Content starts

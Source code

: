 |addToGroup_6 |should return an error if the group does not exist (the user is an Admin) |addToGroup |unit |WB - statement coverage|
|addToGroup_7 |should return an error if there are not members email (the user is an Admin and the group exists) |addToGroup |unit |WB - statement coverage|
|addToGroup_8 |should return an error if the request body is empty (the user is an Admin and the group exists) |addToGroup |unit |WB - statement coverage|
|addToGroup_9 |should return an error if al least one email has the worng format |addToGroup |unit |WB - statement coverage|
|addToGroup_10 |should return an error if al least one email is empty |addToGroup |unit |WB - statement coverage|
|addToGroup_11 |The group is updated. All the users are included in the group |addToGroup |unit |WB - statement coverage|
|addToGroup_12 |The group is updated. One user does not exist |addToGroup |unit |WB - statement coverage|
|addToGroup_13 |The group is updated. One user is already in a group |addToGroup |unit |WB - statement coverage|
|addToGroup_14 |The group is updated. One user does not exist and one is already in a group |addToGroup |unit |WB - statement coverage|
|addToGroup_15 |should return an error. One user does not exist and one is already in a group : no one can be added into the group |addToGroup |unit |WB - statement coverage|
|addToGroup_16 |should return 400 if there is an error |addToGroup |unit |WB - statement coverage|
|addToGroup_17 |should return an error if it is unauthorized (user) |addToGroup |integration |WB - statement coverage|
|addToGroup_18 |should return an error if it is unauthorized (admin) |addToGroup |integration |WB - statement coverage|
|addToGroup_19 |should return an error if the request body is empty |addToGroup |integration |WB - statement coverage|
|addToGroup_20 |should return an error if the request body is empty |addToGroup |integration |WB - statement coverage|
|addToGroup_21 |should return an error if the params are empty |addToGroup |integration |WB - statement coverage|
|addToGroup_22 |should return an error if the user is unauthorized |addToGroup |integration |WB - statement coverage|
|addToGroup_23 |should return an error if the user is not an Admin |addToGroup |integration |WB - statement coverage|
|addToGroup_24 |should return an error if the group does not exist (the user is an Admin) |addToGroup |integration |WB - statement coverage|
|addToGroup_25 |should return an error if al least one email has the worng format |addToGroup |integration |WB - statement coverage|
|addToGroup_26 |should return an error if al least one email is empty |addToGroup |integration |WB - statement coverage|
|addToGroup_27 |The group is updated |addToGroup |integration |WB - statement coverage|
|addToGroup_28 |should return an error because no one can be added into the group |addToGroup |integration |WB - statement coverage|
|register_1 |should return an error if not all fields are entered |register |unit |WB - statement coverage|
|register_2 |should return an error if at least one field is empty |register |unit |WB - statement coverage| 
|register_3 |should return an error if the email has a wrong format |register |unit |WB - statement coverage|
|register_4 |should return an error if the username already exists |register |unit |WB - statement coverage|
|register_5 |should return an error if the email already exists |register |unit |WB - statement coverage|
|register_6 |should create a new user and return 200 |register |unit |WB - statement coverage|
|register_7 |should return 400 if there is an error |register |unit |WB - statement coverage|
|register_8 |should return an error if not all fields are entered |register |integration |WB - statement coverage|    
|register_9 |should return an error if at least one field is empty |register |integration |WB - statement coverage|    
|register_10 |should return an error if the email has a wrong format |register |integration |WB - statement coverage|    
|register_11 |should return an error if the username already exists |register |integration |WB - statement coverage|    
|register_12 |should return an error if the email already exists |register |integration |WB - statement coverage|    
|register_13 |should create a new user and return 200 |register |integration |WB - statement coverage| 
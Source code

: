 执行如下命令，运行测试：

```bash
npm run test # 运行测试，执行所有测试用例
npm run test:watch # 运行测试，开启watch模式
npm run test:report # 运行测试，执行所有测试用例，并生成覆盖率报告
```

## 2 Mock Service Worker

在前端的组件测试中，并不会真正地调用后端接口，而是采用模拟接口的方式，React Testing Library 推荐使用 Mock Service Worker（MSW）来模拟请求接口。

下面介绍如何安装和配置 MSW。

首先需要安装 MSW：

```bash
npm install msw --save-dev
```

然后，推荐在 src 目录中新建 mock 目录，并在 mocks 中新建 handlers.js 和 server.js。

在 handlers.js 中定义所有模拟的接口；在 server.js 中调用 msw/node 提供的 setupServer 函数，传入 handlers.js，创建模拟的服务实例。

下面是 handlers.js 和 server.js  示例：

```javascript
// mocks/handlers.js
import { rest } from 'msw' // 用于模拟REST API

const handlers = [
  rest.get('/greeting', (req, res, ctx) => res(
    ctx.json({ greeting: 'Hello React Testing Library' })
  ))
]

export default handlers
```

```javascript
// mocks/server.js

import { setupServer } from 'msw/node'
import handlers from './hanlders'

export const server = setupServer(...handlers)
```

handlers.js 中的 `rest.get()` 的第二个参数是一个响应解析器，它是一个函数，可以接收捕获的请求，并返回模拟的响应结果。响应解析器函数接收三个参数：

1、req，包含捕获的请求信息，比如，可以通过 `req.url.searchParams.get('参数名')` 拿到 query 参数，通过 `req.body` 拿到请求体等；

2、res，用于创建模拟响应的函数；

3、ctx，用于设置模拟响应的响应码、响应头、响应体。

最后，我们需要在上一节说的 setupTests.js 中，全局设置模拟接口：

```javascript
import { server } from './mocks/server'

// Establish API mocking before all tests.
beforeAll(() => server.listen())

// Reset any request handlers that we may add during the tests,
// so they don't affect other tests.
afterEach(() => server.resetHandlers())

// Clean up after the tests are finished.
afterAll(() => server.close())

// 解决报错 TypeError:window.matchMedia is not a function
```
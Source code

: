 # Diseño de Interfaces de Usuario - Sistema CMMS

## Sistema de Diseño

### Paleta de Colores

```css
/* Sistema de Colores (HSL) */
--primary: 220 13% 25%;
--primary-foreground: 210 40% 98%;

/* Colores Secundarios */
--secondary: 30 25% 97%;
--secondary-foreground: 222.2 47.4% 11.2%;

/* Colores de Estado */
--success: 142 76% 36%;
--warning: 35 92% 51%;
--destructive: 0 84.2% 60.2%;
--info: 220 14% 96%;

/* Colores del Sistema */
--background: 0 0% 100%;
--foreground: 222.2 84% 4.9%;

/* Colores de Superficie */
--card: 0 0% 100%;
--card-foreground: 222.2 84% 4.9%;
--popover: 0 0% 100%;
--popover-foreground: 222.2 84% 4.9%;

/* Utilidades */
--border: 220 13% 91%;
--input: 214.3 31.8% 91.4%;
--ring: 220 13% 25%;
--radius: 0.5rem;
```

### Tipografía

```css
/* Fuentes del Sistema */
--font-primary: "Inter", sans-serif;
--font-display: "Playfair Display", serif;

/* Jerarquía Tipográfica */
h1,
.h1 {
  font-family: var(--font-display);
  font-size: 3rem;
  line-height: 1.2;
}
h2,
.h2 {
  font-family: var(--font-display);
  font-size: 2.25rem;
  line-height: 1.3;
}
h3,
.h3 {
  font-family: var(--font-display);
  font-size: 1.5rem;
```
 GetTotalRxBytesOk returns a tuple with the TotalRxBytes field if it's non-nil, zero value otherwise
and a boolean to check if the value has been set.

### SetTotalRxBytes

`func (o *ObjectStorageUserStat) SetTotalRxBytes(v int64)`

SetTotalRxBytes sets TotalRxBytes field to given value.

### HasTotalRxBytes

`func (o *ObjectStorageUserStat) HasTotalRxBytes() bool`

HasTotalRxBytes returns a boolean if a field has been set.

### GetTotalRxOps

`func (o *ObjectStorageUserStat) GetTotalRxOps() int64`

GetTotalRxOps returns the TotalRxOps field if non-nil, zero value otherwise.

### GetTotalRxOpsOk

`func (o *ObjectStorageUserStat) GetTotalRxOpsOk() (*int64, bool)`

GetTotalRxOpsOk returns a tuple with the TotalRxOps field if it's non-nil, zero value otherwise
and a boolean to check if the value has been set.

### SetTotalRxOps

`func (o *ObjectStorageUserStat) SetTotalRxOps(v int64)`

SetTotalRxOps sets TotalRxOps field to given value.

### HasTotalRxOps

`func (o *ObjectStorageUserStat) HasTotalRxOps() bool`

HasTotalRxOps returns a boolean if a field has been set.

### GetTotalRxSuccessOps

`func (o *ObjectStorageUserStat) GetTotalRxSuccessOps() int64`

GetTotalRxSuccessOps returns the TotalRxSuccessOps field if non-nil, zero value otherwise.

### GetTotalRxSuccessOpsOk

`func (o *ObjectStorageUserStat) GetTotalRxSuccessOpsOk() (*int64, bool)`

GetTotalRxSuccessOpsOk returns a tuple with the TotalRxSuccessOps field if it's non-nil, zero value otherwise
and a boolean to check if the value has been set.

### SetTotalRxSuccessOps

Content ends

*What you will do:* Using the data above, restate word for word the lines from its opening line through the line that contains "unauthorized |addToGroup |integration |WB - statement coverage|", and no more.

*Answer section:*
Source code

: |addToGroup_6 |should return an error if the group does not exist (the user is an Admin) |addToGroup |unit |WB - statement coverage|
|addToGroup_7 |should return an error if there are not members email (the user is an Admin and the group exists) |addToGroup |unit |WB - statement coverage|
|addToGroup_8 |should return an error if the request body is empty (the user is an Admin and the group exists) |addToGroup |unit |WB - statement coverage|
|addToGroup_9 |should return an error if al least one email has the worng format |addToGroup |unit |WB - statement coverage|
|addToGroup_10 |should return an error if al least one email is empty |addToGroup |unit |WB - statement coverage|
|addToGroup_11 |The group is updated. All the users are included in the group |addToGroup |unit |WB - statement coverage|
|addToGroup_12 |The group is updated. One user does not exist |addToGroup |unit |WB - statement coverage|
|addToGroup_13 |The group is updated. One user is already in a group |addToGroup |unit |WB - statement coverage|
|addToGroup_14 |The group is updated. One user does not exist and one is already in a group |addToGroup |unit |WB - statement coverage|
|addToGroup_15 |should return an error. One user does not exist and one is already in a group : no one can be added into the group |addToGroup |unit |WB - statement coverage|
|addToGroup_16 |should return 400 if there is an error |addToGroup |unit |WB - statement coverage|
|addToGroup_17 |should return an error if it is unauthorized (user) |addToGroup |integration |WB - statement coverage|
|addToGroup_18 |should return an error if it is unauthorized (admin) |addToGroup |integration |WB - statement coverage|
|addToGroup_19 |should return an error if the request body is empty |addToGroup |integration |WB - statement coverage|
|addToGroup_20 |should return an error if the request body is empty |addToGroup |integration |WB - statement coverage|
|addToGroup_21 |should return an error if the params are empty |addToGroup |integration |WB - statement coverage|
|addToGroup_22 |should return an error if the user is unauthorized |addToGroup |integration |WB - statement coverage|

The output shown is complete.